Re: [PATCH 1/2] block: Make __submit_bio_noacct() preserve the bio submission order

[Date Prev][Date Next][Thread Prev][Thread Next][Date Index][Thread Index]

 



On 6/11/25 12:43 PM, Bart Van Assche wrote:
On 6/11/25 11:15 AM, Eric Biggers wrote:
Well, again it needs to work on any block device.  If the encryption might just not be done and plaintext ends up on-disk, then blk-crypto-fallback would be
unsafe to use.

It would be preferable to have blk-crypto-fallback continue to be handled in the
block layer so that drivers don't need to worry about it.

This concern could be addressed by introducing a new flag in struct
block_device_operations or struct queue_limits - a flag that indicates
that bio_split_to_limits() will be called by the block driver. If that
flag is set, blk_crypto_bio_prep() can be called from
bio_submit_split(). If that flag is not set, blk_crypto_bio_prep()
should be called from __submit_bio().
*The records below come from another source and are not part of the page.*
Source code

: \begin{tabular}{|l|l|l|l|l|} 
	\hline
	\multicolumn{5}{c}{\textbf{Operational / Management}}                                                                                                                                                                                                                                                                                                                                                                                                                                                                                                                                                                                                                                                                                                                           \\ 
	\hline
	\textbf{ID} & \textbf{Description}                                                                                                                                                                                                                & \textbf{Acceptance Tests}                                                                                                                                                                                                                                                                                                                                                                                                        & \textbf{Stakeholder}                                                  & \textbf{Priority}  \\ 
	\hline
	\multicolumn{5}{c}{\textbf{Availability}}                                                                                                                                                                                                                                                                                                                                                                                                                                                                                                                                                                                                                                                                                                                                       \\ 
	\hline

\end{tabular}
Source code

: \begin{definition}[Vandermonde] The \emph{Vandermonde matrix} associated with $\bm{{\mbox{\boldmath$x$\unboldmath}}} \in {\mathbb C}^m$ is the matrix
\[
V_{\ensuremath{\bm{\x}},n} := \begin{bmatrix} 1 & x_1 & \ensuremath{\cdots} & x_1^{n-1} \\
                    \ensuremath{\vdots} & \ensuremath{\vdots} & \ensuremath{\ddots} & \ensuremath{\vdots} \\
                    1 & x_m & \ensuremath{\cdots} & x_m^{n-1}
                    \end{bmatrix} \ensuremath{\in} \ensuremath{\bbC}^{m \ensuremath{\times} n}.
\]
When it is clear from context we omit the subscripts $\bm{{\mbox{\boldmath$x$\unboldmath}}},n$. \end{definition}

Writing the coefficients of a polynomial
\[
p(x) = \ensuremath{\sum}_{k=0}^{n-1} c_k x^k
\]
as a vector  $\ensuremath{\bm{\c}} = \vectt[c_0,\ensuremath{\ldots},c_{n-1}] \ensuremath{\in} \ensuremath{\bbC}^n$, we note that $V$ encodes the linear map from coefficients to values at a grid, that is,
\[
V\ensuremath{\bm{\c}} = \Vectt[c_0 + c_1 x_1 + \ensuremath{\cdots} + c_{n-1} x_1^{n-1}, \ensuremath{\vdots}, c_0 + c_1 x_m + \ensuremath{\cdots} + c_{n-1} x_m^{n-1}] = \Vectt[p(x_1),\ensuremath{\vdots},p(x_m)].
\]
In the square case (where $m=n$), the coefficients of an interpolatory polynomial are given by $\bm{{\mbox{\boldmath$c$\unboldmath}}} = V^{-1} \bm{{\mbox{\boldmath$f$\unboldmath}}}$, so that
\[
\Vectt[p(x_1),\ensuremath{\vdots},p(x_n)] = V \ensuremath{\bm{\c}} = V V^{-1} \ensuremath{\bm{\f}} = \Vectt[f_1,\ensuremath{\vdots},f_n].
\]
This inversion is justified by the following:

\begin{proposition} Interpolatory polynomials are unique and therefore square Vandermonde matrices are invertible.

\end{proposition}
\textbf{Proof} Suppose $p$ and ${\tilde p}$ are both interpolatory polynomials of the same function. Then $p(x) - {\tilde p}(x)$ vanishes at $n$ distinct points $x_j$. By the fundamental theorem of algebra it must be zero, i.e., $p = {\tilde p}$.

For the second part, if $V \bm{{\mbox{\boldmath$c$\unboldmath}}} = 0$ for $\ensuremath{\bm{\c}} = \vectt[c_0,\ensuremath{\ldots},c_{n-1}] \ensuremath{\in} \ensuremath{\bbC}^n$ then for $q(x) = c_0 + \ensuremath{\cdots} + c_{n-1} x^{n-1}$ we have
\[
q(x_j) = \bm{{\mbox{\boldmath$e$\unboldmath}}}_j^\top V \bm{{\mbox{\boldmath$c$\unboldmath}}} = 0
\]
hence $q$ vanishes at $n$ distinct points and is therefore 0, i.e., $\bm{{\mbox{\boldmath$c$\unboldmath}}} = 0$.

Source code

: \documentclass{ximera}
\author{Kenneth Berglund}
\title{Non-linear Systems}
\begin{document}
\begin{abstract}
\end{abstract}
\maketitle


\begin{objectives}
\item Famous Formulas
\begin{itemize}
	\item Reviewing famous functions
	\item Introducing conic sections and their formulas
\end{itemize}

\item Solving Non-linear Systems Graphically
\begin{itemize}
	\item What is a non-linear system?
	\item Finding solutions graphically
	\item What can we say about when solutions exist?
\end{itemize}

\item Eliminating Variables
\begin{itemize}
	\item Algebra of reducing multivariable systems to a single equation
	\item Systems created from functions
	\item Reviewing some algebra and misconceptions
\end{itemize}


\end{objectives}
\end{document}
The latter behavior is is the
current behavior for the upstream kernel.

(replying to my own email)

The patch below seems to work but needs further review and testing:


block: Rework splitting of encrypted bios

    Modify splitting of encrypted bios as follows:
- Introduce a new block device flag BD_SPLITS_BIO_TO_LIMITS that allows bio- based drivers to report that they call bio_split_to_limits() for every bio. - For request-based block drivers and for bio-based block drivers that call
      bio_split_to_limits(), call blk_crypto_bio_prep() after bio splitting
      happened instead of before bio splitting happened.
- For bio-based block drivers of which it is not known whether they call bio_split_to_limits(), call blk_crypto_bio_prep() before .submit_bio() is
      called.
- In blk_crypto_fallback_encrypt_bio(), prevent infinite recursion by only
      trying to split a bio if this function is not called from inside
      bio_split_to_limits().
- Since blk_crypto_fallback_encrypt_bio() may clear *bio_ptr, in its caller
      (__blk_crypto_bio_prep()), check whether or not this pointer is NULL.
- In bio_split_rw(), restrict the bio size to the smaller size of what is
      supported to the block driver and the crypto fallback code.

    The advantages of these changes are as follows:
    - This patch fixes write errors on zoned storage caused by out-of-order
      submission of bios. This out-of-order submission happens if both the
      crypto fallback code and bio_split_to_limits() split a bio.
    - Less code duplication. The crypto fallback code now calls
      bio_split_to_limits() instead of open-coding it.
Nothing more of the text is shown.